If Elasticsearch is used as a backend for audit logs, meaning the following properties are set in nuxeo.conf:

elasticsearch.enabled=true
audit.elasticsearch.enabled=true

you need to backup / restore ${audit.elasticsearch.indexName} Elasticsearch index defined in nuxeo.conf, following the Elasticsearch Snapshot And Restore documentation.

Note that since Nuxeo 9.10, the sequence index ${seqgen.elasticsearch.indexName} can be regenerated quickly at startup, so it is not mandatory to backup this index.

This is really important if as if you decide to use Elasticsearch as a backend for audit logs it will become the reference (no more SQL backend), so backuping a Nuxeo instance implies backuping the audit Elasticsearch index.

Reminder: as stated in Setting up an Elasticsearch Cluster, the embedded Elasticsearch mode is only for testing purpose and should not be used in production.

Yet if you decide to use it for development or tests, to perform the backup / restore operations you will need to make the embedded Elasticsearch server accept HTTP request on port 9200 by setting elasticsearch.httpEnabled=true in nuxeo.conf.

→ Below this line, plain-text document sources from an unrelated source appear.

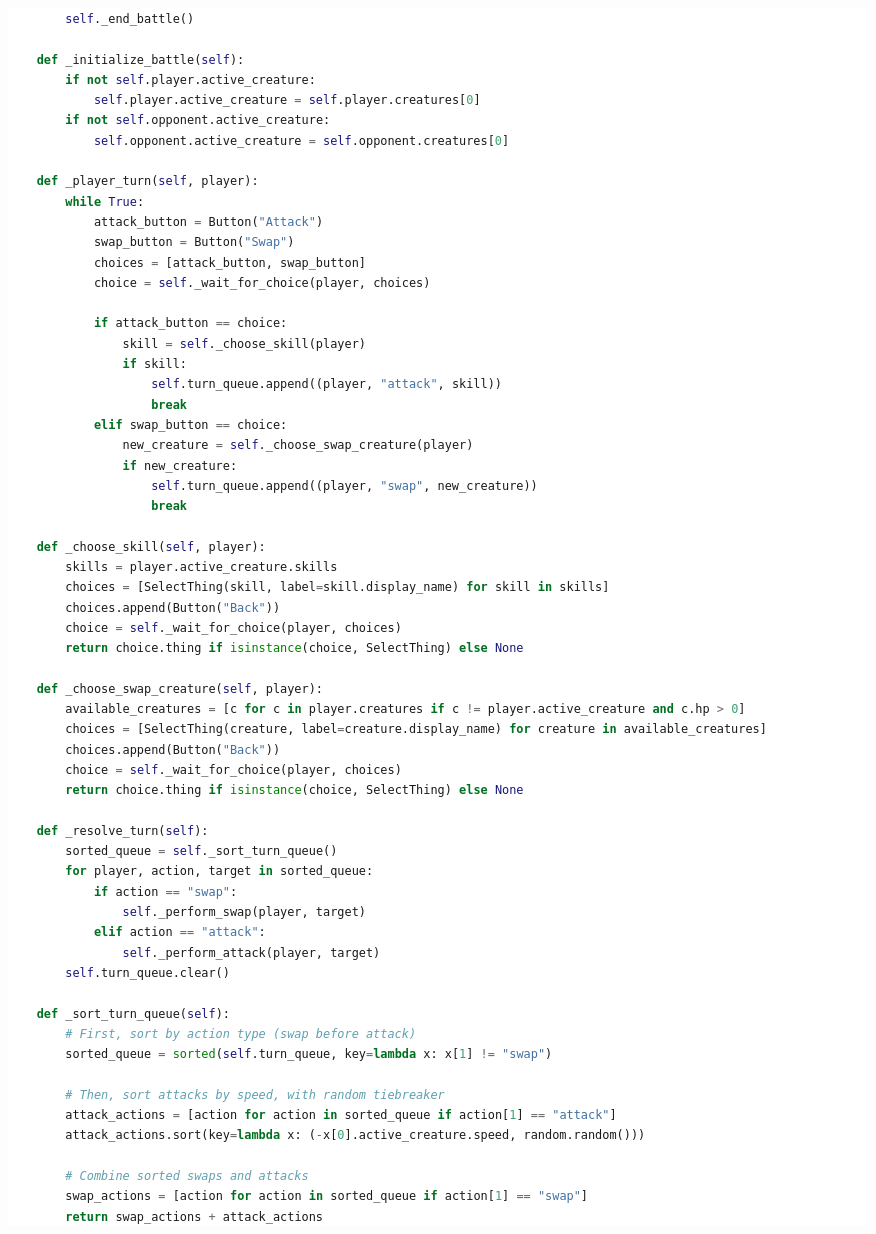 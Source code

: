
 ```python main_game/scenes/main_game_scene.py
        self._end_battle()

    def _initialize_battle(self):
        if not self.player.active_creature:
            self.player.active_creature = self.player.creatures[0]
        if not self.opponent.active_creature:
            self.opponent.active_creature = self.opponent.creatures[0]

    def _player_turn(self, player):
        while True:
            attack_button = Button("Attack")
            swap_button = Button("Swap")
            choices = [attack_button, swap_button]
            choice = self._wait_for_choice(player, choices)

            if attack_button == choice:
                skill = self._choose_skill(player)
                if skill:
                    self.turn_queue.append((player, "attack", skill))
                    break
            elif swap_button == choice:
                new_creature = self._choose_swap_creature(player)
                if new_creature:
                    self.turn_queue.append((player, "swap", new_creature))
                    break

    def _choose_skill(self, player):
        skills = player.active_creature.skills
        choices = [SelectThing(skill, label=skill.display_name) for skill in skills]
        choices.append(Button("Back"))
        choice = self._wait_for_choice(player, choices)
        return choice.thing if isinstance(choice, SelectThing) else None

    def _choose_swap_creature(self, player):
        available_creatures = [c for c in player.creatures if c != player.active_creature and c.hp > 0]
        choices = [SelectThing(creature, label=creature.display_name) for creature in available_creatures]
        choices.append(Button("Back"))
        choice = self._wait_for_choice(player, choices)
        return choice.thing if isinstance(choice, SelectThing) else None

    def _resolve_turn(self):
        sorted_queue = self._sort_turn_queue()
        for player, action, target in sorted_queue:
            if action == "swap":
                self._perform_swap(player, target)
            elif action == "attack":
                self._perform_attack(player, target)
        self.turn_queue.clear()

    def _sort_turn_queue(self):
        # First, sort by action type (swap before attack)
        sorted_queue = sorted(self.turn_queue, key=lambda x: x[1] != "swap")
        
        # Then, sort attacks by speed, with random tiebreaker
        attack_actions = [action for action in sorted_queue if action[1] == "attack"]
        attack_actions.sort(key=lambda x: (-x[0].active_creature.speed, random.random()))
        
        # Combine sorted swaps and attacks
        swap_actions = [action for action in sorted_queue if action[1] == "swap"]
        return swap_actions + attack_actions

```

Make sure you set back elasticsearch.httpEnabled=false when the backup / restore operations are over.

Additional Information

Two elements allow saving the filesystem once the database has been dumped:

When you add a document in the repository, VCS computes the digest of the blob: it is this digest which is used as the filename of the document stored in the filesystem. That way, if a user uploads a different document but which has the same filename, the blob stored on filesystem won't be changed: a new blob with a different digest will be put in the blobstore.
Blobs are not deleted as soon as the document is removed from the repository.

These two points ensures that no data will be modified (or deleted) after dumping your database. Only creation could happen. So the backup of the filesystem will be consistent with the backup of the database.

Some remarks about VCS:

As VCS uses the digest of the blob, this ensures a document will be stored only once in the blobstore, even if it is uploaded several times.
As VCS doesn't delete blobs once a document is removed from the repository, you should run a clean-up regularly from the Admin Center in the menu System Information / Repository binaries.

Some remarks about Nuxeo Stream:

Nuxeo 9.10 introduced Nuxeo Stream, it makes sense to backup streams so a restored instance can continue the stream processing.

When the underlying streams are stored using Chronicle Queues files, they are located inside ${nuxeo.data.dir} and they are already taken in account by the procedure described above,

When the underlying streams are stored using Kafka the case is more complex because records older than backup date need to be discard. So restoring means replicate existing topics until the backup date and reconfigure Nuxeo kafka access to use the new topics.